Bien qu’il mette des vieillards en tête d’affiche, Cocoon surfe sur les grandes thématiques et figures du cinéma de l’époque. En effet, en revisitant le mythe de la fontaine de jouvence, le scénario de Tom Benedek, transforme ces vieilles légendes d’Hollywood en alter ego des Goonies, gamins turbulents en mal d’aventures. Relecture façon troisième âge du chef-d’oeuvre Rencontres du troisième type (Steven Spielberg, 1977) le film fait un habile et très touchant lien entre le voyage vers un ailleurs – ici, comme chez Spielberg, il s’agit de partir dans le vaisseau des extraterrestres pour découvrir une autre planète et vivre une seconde vie – et la mort inéluctable qui attend ces vieilles âmes. Le grand voyage qui leur est proposé par les aliens donne lieu, dans le derniers tiers, à des séquences d’adieux et de doute particulièrement touchantes qui donnent au récit une double lecture et une profondeur inattendue. C’est aussi cela la force de ce cinéma-là que de parvenir, subtilement, à transmettre aux enfants des concepts compliqués, tel qu’ici celui de la mort, sans pathos ni brutalité. Touchant par sa malice et sa subtilité, le long-métrage gagne à être réhabilité tant l’intemporalité de son sujet et l’universalité de son message emportent tout sur son passage.
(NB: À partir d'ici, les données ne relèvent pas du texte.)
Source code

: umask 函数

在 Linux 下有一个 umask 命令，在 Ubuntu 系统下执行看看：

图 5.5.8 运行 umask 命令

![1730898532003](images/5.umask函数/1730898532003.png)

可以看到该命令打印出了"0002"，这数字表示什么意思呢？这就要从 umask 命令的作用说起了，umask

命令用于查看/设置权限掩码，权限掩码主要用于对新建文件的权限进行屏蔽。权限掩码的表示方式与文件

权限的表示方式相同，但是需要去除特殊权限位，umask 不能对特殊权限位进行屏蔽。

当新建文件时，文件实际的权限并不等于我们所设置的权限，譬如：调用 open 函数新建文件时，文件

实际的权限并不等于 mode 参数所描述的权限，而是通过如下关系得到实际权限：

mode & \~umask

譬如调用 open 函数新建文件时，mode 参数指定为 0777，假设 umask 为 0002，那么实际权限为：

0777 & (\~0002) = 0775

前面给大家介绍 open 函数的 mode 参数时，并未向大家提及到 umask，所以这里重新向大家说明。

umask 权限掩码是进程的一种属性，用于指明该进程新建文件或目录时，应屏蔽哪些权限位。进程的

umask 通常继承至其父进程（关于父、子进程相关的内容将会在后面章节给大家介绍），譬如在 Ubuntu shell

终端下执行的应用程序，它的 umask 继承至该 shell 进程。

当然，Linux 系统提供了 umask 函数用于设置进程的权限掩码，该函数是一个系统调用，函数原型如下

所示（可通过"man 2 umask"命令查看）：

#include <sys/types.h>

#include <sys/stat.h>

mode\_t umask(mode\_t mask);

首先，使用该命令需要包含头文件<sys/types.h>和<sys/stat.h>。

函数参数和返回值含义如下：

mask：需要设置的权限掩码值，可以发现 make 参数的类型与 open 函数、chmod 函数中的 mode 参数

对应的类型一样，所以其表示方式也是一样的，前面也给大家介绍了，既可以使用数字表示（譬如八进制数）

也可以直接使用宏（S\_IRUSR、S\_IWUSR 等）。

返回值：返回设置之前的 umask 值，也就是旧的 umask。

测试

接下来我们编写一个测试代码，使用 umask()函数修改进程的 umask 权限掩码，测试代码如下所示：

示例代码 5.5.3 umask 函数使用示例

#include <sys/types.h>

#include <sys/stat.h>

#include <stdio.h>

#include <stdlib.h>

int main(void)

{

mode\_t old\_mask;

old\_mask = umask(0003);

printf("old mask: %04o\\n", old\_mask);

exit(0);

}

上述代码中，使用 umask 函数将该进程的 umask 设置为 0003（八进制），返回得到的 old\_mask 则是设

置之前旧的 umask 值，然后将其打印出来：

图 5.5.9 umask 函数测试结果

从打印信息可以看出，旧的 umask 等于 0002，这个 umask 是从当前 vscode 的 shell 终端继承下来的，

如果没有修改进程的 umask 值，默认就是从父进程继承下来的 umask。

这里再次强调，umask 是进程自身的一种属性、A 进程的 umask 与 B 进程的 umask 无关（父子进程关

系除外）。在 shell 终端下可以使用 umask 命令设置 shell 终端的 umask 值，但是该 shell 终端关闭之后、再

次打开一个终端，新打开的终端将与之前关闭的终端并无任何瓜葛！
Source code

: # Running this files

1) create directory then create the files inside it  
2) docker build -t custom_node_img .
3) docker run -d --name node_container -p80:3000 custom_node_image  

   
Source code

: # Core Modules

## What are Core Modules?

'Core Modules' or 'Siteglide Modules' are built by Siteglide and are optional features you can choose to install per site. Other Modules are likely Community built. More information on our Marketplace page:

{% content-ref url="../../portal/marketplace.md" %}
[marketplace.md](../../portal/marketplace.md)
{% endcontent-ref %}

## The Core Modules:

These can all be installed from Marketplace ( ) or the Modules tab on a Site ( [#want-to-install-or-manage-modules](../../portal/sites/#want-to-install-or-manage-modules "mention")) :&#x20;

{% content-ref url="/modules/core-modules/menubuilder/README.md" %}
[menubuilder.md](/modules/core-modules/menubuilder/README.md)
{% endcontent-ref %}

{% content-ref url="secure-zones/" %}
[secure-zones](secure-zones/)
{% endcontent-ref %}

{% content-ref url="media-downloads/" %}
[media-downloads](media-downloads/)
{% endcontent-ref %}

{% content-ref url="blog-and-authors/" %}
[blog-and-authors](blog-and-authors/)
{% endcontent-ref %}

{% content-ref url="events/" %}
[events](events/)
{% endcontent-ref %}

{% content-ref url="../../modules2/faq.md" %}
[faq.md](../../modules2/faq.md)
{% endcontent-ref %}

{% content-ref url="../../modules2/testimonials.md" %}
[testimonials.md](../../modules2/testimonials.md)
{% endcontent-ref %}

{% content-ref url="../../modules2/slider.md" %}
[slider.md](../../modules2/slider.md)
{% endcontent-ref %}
Succès d’estime à sa sortie aux Etats-Unis, le film n’a pas connu la même vie par chez nous, au contraire d’autres films réalisés a la même époque par son réalisateur Ron Howard tels que Splash (1984) ou Willow (1988). La re-sortie en blu-ray enrichie de quelques bonus (des featurettes d’époques) et éditée par Carlotta est donc l’occasion de lui redonner un peu de visibilité et d’estime. Car si Cocoon, n’est pas un chef-d’oeuvre, il demeure l’un des longs-métrages les plus emblématiques et représentatifs de l’esprit du cinéma fantastique américain de la décennie quatre-vingt.